Dengan mengucapkan terima kasih dan berdo’a atas kebaikan ibu, Hasan berharap agar bila sang ibu kelak ke Madinah sudilah kiranya mampir ke rumah Hasan.

Setelah itu mereka melanjutkan perjalanan. Beberapa waktu kemudian, desa tempat sang nenek itu tinggal dihinggapi musim paceklik sehingga penduduknya banyak yang mengungsi ke Madinah dan bebrapa kota lainnya. Sang nenek bersama suaminya berangkat menuju Madinah. Ketika ibu itu lewat di depan rumah Hasan, Hasan sedang duduk-duduk di teras rumahnya, Hasan melihat sang nenek, tapi nenek itu sudah tidak mengenalnya lagi. Nenek itu dikejarnya dan disuruhnya mampir ke rumah. Hasan berusaha menanamkan daya ingat kepada sang nenek. Setelah sang nenek beserta suaminya diberi makan, lalu keduanya hendak pamit, maka Hasan memberinya uang seribu dinar dan beberapa ekor kambing. Atas perintah Hasan, orang itu diantar oleh pembantu Hasan ke rumah Husen dan Ja’far, keduanya memberi masing-masing seribu dinar dan beberapa ekor kambing. Kakek dan nenek itu tentu amat bahagia karena telah memiliki beberapa ekor kambing dan tiga ribu dinar. Sekembalinya ke kampung halaman, kakek dan nenek itu menjadi orang yang paling kaya di desanya, Allah swt memang selalu membalas kebaikan seseorang, di dunia maupun di akhirat.

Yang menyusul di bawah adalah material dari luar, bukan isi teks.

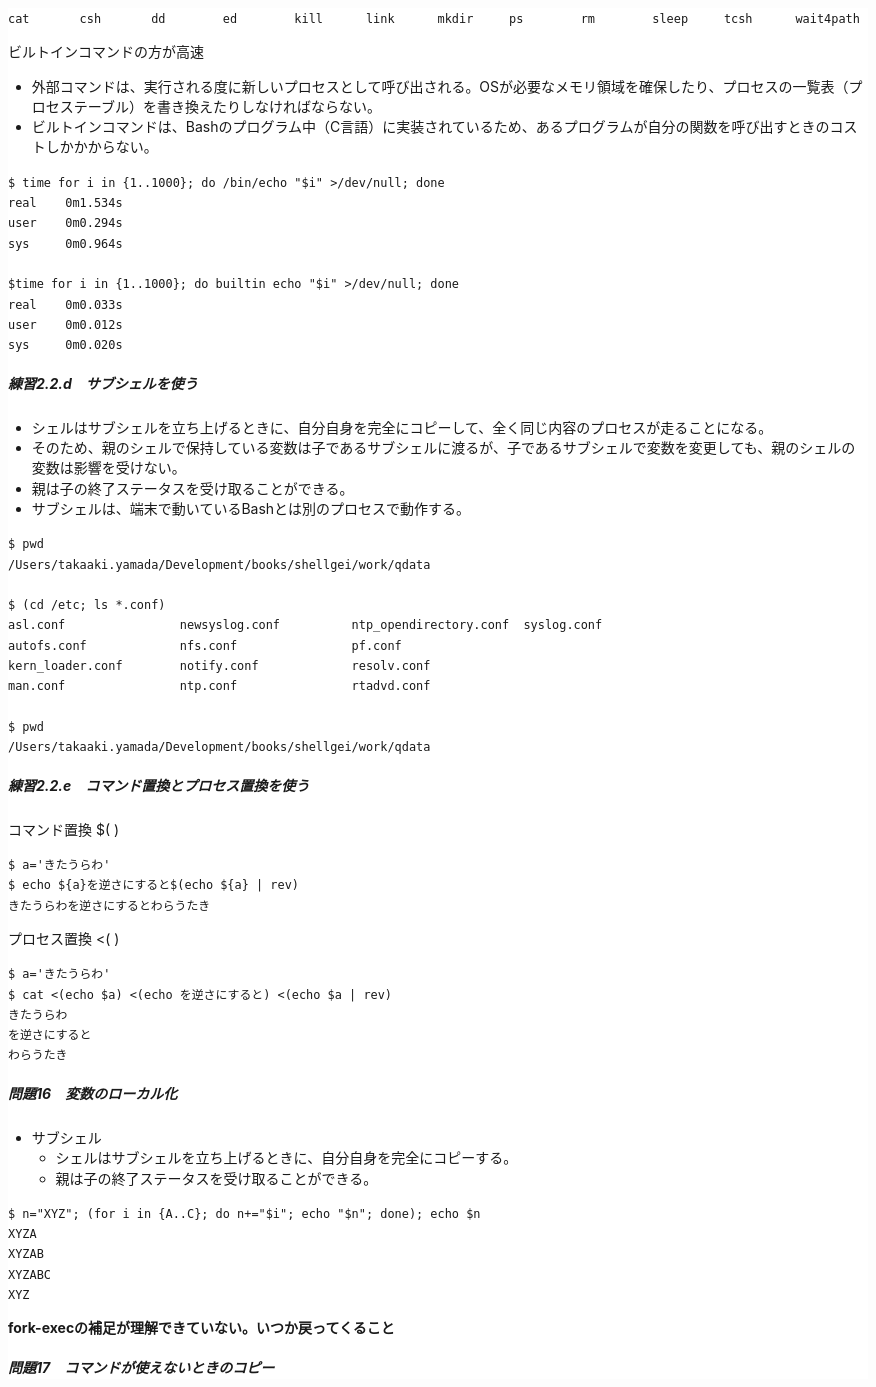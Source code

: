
 ```
cat       csh       dd        ed        kill      link      mkdir     ps        rm        sleep     tcsh      wait4path
```
ビルトインコマンドの方が高速
- 外部コマンドは、実行される度に新しいプロセスとして呼び出される。OSが必要なメモリ領域を確保したり、プロセスの一覧表（プロセステーブル）を書き換えたりしなければならない。
- ビルトインコマンドは、Bashのプログラム中（C言語）に実装されているため、あるプログラムが自分の関数を呼び出すときのコストしかかからない。
```
$ time for i in {1..1000}; do /bin/echo "$i" >/dev/null; done
real    0m1.534s
user    0m0.294s
sys     0m0.964s

$time for i in {1..1000}; do builtin echo "$i" >/dev/null; done
real    0m0.033s
user    0m0.012s
sys     0m0.020s
```
##### 練習2.2.d　サブシェルを使う
- シェルはサブシェルを立ち上げるときに、自分自身を完全にコピーして、全く同じ内容のプロセスが走ることになる。
- そのため、親のシェルで保持している変数は子であるサブシェルに渡るが、子であるサブシェルで変数を変更しても、親のシェルの変数は影響を受けない。
- 親は子の終了ステータスを受け取ることができる。
- サブシェルは、端末で動いているBashとは別のプロセスで動作する。
```
$ pwd
/Users/takaaki.yamada/Development/books/shellgei/work/qdata

$ (cd /etc; ls *.conf)
asl.conf                newsyslog.conf          ntp_opendirectory.conf  syslog.conf
autofs.conf             nfs.conf                pf.conf
kern_loader.conf        notify.conf             resolv.conf
man.conf                ntp.conf                rtadvd.conf

$ pwd
/Users/takaaki.yamada/Development/books/shellgei/work/qdata
```
##### 練習2.2.e　コマンド置換とプロセス置換を使う
コマンド置換 $( )
```
$ a='きたうらわ'  
$ echo ${a}を逆さにすると$(echo ${a} | rev)
きたうらわを逆さにするとわらうたき
```
プロセス置換 <( )
```
$ a='きたうらわ'  
$ cat <(echo $a) <(echo を逆さにすると) <(echo $a | rev)
きたうらわ
を逆さにすると
わらうたき
```
##### 問題16　変数のローカル化
- サブシェル
  - シェルはサブシェルを立ち上げるときに、自分自身を完全にコピーする。
  - 親は子の終了ステータスを受け取ることができる。
```
$ n="XYZ"; (for i in {A..C}; do n+="$i"; echo "$n"; done); echo $n
XYZA
XYZAB
XYZABC
XYZ
```
**fork-execの補足が理解できていない。いつか戻ってくること**
##### 問題17　コマンドが使えないときのコピー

Begitulah Hasan yang luas ilmunya dan menjadi pelopor dalam kedermawanan. Semoga kita bisa menirunya dalam hidup ini.    

Dari kisah di atas, pelajaran yang kita peroleh adalah:

 

1.    Tolong menolong tidak hanya kewajiban, tapi juga kebutuhan setiap orang.

2.    Orang yang suka menolong akan mendapatkan balasan pertolongan yang lebih besar lagi, meskipun hal itu bukan sesuatu yang diharapkannya.